GIVEN ENTRIES:
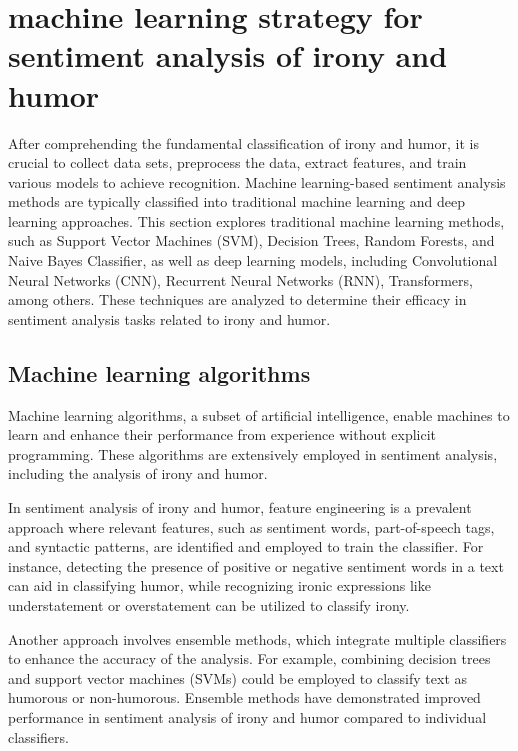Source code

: \documentclass[a4paper]{article}
\begin{document}
\section{machine learning strategy for sentiment analysis of irony and humor}

After comprehending the fundamental classification of irony and humor, it is crucial to collect data sets, preprocess the data, extract features, and train various models to achieve recognition. Machine learning-based sentiment analysis methods are typically classified into traditional machine learning and deep learning approaches. This section explores traditional machine learning methods, such as Support Vector Machines (SVM), Decision Trees, Random Forests, and Naive Bayes Classifier, as well as deep learning models, including Convolutional Neural Networks (CNN), Recurrent Neural Networks (RNN), Transformers, among others. These techniques are analyzed to determine their efficacy in sentiment analysis tasks related to irony and humor.

\subsection{Machine learning algorithms}

Machine learning algorithms, a subset of artificial intelligence, enable machines to learn and enhance their performance from experience without explicit programming. These algorithms are extensively employed in sentiment analysis, including the analysis of irony and humor.

In sentiment analysis of irony and humor, feature engineering is a prevalent approach where relevant features, such as sentiment words, part-of-speech tags, and syntactic patterns, are identified and employed to train the classifier. For instance, detecting the presence of positive or negative sentiment words in a text can aid in classifying humor, while recognizing ironic expressions like understatement or overstatement can be utilized to classify irony.

Another approach involves ensemble methods, which integrate multiple classifiers to enhance the accuracy of the analysis. For example, combining decision trees and support vector machines (SVMs) could be employed to classify text as humorous or non-humorous. Ensemble methods have demonstrated improved performance in sentiment analysis of irony and humor compared to individual classifiers.
\end{document}

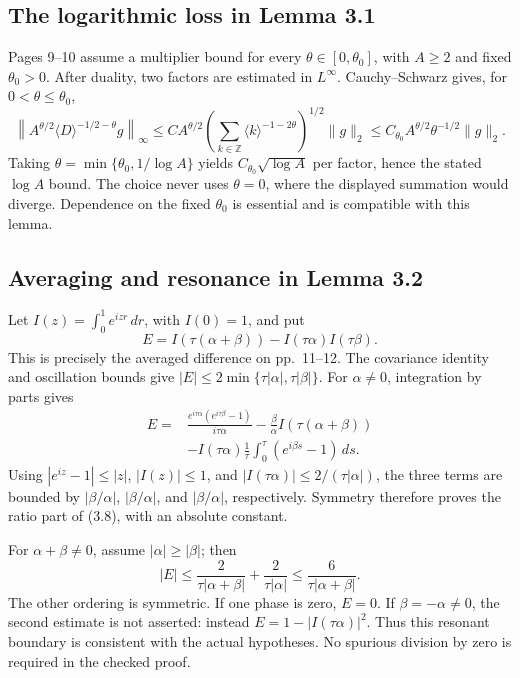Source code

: \documentclass[10pt]{article}
\begin{document}
\subsection*{The logarithmic loss in Lemma 3.1}
Pages 9–10 assume a multiplier bound for every \(\theta\in[0,\theta_0]\), with \(A\ge2\) and fixed \(\theta_0>0\). After duality, two factors are estimated in \(L^\infty\). Cauchy–Schwarz gives, for \(0<\theta\le\theta_0\), \[\left\|A^{\theta/2}\langle D\rangle^{-1/2-\theta}g\right\|_\infty
 \le C A^{\theta/2}
 \left(\sum_{k\in\mathbb Z}\langle k\rangle^{-1-2\theta}\right)^{1/2}
 \|g\|_2
 \le C_{\theta_0}A^{\theta/2}\theta^{-1/2}\|g\|_2 .\] Taking \(\theta=\min\{\theta_0,1/\log A\}\) yields \(C_{\theta_0}\sqrt{\log A}\) per factor, hence the stated \(\log A\) bound. The choice never uses \(\theta=0\), where the displayed summation would diverge. Dependence on the fixed \(\theta_0\) is essential and is compatible with this lemma.\par
\subsection*{Averaging and resonance in Lemma 3.2}
Let \(I(z)=\int_0^1e^{izr}\,dr\), with \(I(0)=1\), and put \[E=I(\tau(\alpha+\beta))-I(\tau\alpha)I(\tau\beta).\] This is precisely the averaged difference on pp. 11–12. The covariance identity and oscillation bounds give \(|E|\le2\min\{\tau|\alpha|,\tau|\beta|\}\). For \(\alpha\ne0\), integration by parts gives \[\begin{aligned}
 E={}&\frac{e^{i\tau\alpha}(e^{i\tau\beta}-1)}{i\tau\alpha}
 -\frac{\beta}{\alpha}I(\tau(\alpha+\beta)) \nonumber\\
 &-I(\tau\alpha)\frac1\tau\int_0^\tau(e^{i\beta s}-1)\,ds .\end{aligned}\] Using \(|e^{iz}-1|\le |z|\), \(|I(z)|\le1\), and \(|I(\tau\alpha)|\le2/(\tau|\alpha|)\), the three terms are bounded by \(|\beta/\alpha|\), \(|\beta/\alpha|\), and \(|\beta/\alpha|\), respectively. Symmetry therefore proves the ratio part of (3.8), with an absolute constant.\par
For \(\alpha+\beta\ne0\), assume \(|\alpha|\ge|\beta|\); then \[|E|\le \frac{2}{\tau|\alpha+\beta|}
           +\frac{2}{\tau|\alpha|}
       \le\frac{6}{\tau|\alpha+\beta|}.\] The other ordering is symmetric. If one phase is zero, \(E=0\). If \(\beta=-\alpha\ne0\), the second estimate is not asserted: instead \(E=1-|I(\tau\alpha)|^2\). Thus this resonant boundary is consistent with the actual hypotheses. No spurious division by zero is required in the checked proof.\par
\end{document}
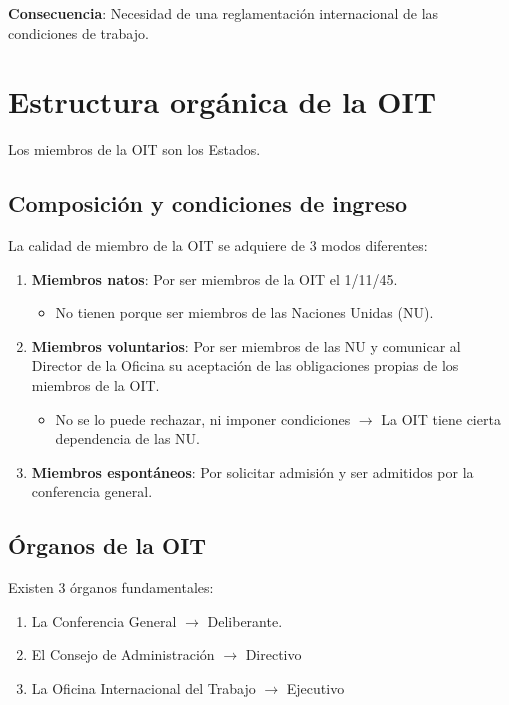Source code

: \documentclass[spanish,12pt,a4paper,titlepage]{report}
\begin{document}
\textbf{Consecuencia}: Necesidad de una reglamentación internacional de las condiciones de trabajo.

\section{Estructura orgánica de la OIT}
\label{sec:estructura-organica-de-la-oit}

Los miembros de la OIT son los Estados.

\subsection{Composición y condiciones de ingreso}
\label{sec:composicion-y-condiciones-de-ingreso}

La calidad de miembro de la OIT se adquiere de 3 modos diferentes:

\begin{enumerate}
\item \textbf{Miembros natos}: Por ser miembros de la OIT el 1/11/45.
  \begin{itemize}
  \item No tienen porque ser miembros de las Naciones Unidas (NU).
  \end{itemize}
\item \textbf{Miembros voluntarios}: Por ser miembros de las NU y comunicar al Director de la Oficina su aceptación de las obligaciones propias de los miembros de la OIT.
  \begin{itemize}
  \item No se lo puede rechazar, ni imponer condiciones $\rightarrow$ La OIT tiene cierta dependencia de las NU.
  \end{itemize}
\item \textbf{Miembros espontáneos}: Por solicitar admisión y ser admitidos por la conferencia general.
\end{enumerate}

\subsection{Órganos de la OIT}
\label{sec:organos-de-la-oit}

Existen 3 órganos fundamentales:
\begin{enumerate}
\item La Conferencia General $\rightarrow$ Deliberante.
\item El Consejo de Administración $\rightarrow$ Directivo
\item La Oficina Internacional del Trabajo $\rightarrow$ Ejecutivo
\end{enumerate}
\end{document}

ABOUT THIS TASK: For each line above that contains "ingreso", make a copy.

RESPONSE TO THE TASK:
\subsection{Composición y condiciones de ingreso}
\label{sec:composicion-y-condiciones-de-ingreso}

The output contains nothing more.